Las relaciones sociales, han sufrido una transformación
en la era de la “comunicación”, que sobreviene a la revolución tecnológica con
eje en la red internet. Hasta hace poco más de un par de décadas, la economía y
la gestión de la misma, tuvo como objetivo incidir en la cultura y la sociedad,
con el fin último de promover el consumo.
Sin embargo, la
era de las redes sociales, establece el algoritmo como intermediario en la
comunicación persona a persona, un
milagro y poder excepcional que los estados y la sociedad, han permitido
acumular a la empresa capitalista, un modelo predominante, en el mundo.

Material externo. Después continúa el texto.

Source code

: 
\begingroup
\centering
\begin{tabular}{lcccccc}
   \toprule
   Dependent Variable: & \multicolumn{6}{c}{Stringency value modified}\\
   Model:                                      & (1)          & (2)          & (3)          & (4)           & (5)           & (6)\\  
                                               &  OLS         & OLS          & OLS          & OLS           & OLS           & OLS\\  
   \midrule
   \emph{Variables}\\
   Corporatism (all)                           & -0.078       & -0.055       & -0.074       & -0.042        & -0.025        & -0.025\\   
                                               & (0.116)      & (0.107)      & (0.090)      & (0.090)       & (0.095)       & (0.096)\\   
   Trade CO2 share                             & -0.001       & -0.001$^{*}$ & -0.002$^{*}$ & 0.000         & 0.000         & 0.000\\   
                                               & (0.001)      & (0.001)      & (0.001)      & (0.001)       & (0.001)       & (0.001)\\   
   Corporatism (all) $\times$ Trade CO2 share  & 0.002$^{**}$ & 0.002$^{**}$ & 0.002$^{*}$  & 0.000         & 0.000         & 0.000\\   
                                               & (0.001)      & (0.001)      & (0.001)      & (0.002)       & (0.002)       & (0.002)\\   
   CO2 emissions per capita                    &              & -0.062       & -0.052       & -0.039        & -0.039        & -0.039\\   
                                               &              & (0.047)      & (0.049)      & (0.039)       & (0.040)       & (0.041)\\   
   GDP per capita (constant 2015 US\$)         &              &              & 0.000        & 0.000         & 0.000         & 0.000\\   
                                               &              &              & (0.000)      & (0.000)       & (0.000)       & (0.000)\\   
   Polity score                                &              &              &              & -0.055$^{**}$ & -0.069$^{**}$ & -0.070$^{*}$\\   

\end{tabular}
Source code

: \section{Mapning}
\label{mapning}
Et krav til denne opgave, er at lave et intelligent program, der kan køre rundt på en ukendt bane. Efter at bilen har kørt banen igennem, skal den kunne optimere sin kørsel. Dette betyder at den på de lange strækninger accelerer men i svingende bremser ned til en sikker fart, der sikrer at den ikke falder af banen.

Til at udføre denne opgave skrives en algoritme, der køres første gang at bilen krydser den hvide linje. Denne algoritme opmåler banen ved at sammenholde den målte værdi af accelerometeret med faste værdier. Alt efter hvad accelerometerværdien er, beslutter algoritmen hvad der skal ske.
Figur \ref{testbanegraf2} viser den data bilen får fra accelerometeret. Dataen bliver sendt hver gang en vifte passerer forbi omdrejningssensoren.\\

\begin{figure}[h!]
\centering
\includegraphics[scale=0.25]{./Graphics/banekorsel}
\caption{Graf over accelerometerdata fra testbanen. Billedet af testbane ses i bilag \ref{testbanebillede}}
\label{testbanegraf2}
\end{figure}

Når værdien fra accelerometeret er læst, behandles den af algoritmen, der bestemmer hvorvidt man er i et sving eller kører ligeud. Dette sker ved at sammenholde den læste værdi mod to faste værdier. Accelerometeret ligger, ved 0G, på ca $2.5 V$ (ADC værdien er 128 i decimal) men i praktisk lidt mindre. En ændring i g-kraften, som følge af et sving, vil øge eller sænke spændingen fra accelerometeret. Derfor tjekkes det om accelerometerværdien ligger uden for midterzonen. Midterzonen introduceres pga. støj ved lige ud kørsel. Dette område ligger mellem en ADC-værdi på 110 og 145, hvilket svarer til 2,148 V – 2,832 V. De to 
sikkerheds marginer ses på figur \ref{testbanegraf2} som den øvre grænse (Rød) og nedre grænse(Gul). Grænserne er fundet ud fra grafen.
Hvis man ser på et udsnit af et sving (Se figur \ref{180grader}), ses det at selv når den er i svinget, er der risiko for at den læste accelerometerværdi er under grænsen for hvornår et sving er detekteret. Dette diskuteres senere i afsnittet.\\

Sin duda, la piedra filosofal de
nuestra era, que todo tiende a convertir en dinero, so pena de ser borrado de
las relaciones sociales posibles, en un escenario como este. La inteligencia
artificial, perfecciona y lleva a una tendencia exponencial, lo que ya se
presenta.
Los efectos son todos. Y recuerda a Aldous Huxley en Un
mundo feliz, salvo que las píldoras, que apagaban el cerebro de las
personas, y que permitían regular las relaciones sociales, con métodos
conductivistas, ahora son sustituidas por el algoritmo que modera y conduce
estas mismas relaciones.
El smartphone, aquel instrumento del que se nos ha hecho depender totalmente; el banco moderno, para las transacciones económicas y sociales, los grilletes de nuestra época, dan plena garantía a las perspectivas de la distopía.